Part 2 lesson 11 wiki

narvind2003 · April 10, 2018, 4:02am

This is fast approximate nearest neighbors…the guy who built the nearest neighbors for spotify, also invented a method called annoy benchmarked all these methods - nmslib is the most incredibly fast way to find nearest neighbors in high dim vector space.

The other way to do this is k-means clustering (or even better, vector quantization) - but for this example, fast approx KNNs work really fast.

username_not_found · April 10, 2018, 4:02am

Is this the source paper? : http://papers.nips.cc/paper/5204-devise-a-deep-visual-semantic-embedding-model.pdf

divyansh · April 10, 2018, 4:20am

this devise thing was magical!

binga · April 10, 2018, 4:46am

Personally, I enjoyed the last 20minutes like anything. The ease and the elegance with which the concept was explained and the simplicity of the implementation with what we already know from fastai library was quite phenomenal.

Even · April 10, 2018, 4:51am

On the approximate nearest neighbors front, a friend has a great blog post outlining the tradeoffs of precision vs performance that’s definitely worth checking out.

One thing that’s worth noting is that if you’re building a production system FAISS on GPU is an order of magnitude faster than NMSLib. NMSLib runs at 200,000 QPS (Queries per second) in batch mode on the CPU (Core i7-7820x), and the GPU version of Faiss runs at 1,500,000 QPS on a 1080ti.
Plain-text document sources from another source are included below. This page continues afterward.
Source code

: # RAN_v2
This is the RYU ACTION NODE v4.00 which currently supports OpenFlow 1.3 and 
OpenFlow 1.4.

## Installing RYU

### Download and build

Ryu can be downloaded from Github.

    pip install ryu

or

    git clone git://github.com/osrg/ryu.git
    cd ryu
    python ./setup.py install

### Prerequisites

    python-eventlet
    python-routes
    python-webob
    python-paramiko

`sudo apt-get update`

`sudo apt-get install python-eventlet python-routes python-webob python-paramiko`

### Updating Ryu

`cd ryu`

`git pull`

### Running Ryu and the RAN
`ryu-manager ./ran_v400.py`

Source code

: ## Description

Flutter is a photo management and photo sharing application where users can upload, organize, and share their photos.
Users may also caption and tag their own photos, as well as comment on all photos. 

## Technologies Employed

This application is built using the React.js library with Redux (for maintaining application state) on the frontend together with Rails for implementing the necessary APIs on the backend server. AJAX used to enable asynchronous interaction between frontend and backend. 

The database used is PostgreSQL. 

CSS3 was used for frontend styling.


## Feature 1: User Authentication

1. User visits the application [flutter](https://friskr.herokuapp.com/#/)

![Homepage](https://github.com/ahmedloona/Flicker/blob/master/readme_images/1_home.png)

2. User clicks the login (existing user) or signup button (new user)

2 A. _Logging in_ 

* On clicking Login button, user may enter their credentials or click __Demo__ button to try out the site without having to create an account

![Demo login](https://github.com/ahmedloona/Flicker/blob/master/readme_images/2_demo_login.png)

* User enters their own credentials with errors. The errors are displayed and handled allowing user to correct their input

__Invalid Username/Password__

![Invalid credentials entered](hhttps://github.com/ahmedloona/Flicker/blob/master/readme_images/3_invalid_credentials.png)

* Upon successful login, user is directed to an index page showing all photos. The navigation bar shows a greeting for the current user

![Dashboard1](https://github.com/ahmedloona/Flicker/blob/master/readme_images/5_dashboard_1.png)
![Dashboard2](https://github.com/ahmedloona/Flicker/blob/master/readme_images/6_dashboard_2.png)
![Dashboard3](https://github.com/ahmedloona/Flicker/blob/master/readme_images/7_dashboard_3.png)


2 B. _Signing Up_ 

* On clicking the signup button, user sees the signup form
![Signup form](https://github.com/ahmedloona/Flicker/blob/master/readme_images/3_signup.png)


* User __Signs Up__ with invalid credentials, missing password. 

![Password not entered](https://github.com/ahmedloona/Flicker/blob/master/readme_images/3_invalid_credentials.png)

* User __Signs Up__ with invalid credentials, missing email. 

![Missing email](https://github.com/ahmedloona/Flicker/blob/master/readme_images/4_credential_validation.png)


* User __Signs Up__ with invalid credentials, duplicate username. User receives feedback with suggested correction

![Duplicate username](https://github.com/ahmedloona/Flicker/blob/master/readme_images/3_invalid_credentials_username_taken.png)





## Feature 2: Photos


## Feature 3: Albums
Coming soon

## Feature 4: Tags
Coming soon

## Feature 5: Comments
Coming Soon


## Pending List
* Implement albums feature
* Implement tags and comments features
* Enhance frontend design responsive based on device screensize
Faiss used to be a pain to setup but I believe they recently added pip support. I’m not sure if that includes the GPU aspect, but it’s worth considering if you need to do this at scale.

jeremy · April 10, 2018, 4:53am

The validation set doesn’t need to backprop, so it uses have the memory, so we can use a bigger batch size to run it faster.

jeremy · April 10, 2018, 4:54am

Nope - seems reasonable

jeremy · April 10, 2018, 4:57am

Without a 2nd linear layer it’s just a linear model, not a neural net!

jeremy · April 10, 2018, 5:01am

Yes I expect so - I don’t know if it would help; it’s basically the same idea as cyclegan. I’m not really fully up to date on the translation literature, so dunno if this has been done before…

visingh · April 10, 2018, 5:04am

Does anyone know the original attention paper that jeremy discussed…i think i missed that…he was mentioning 2 papers useful to read ??

jeremy · April 10, 2018, 5:07am

There is an “attentive language model” paper that claims good results. I haven’t tried it.

jeremy · April 10, 2018, 5:07am

https://arxiv.org/abs/1409.0473

jeremy · April 10, 2018, 5:07am

An hour or so

jeremy · April 10, 2018, 5:08am

Yup. Rather foolishly I think they’re both required params, which isn’t ideal!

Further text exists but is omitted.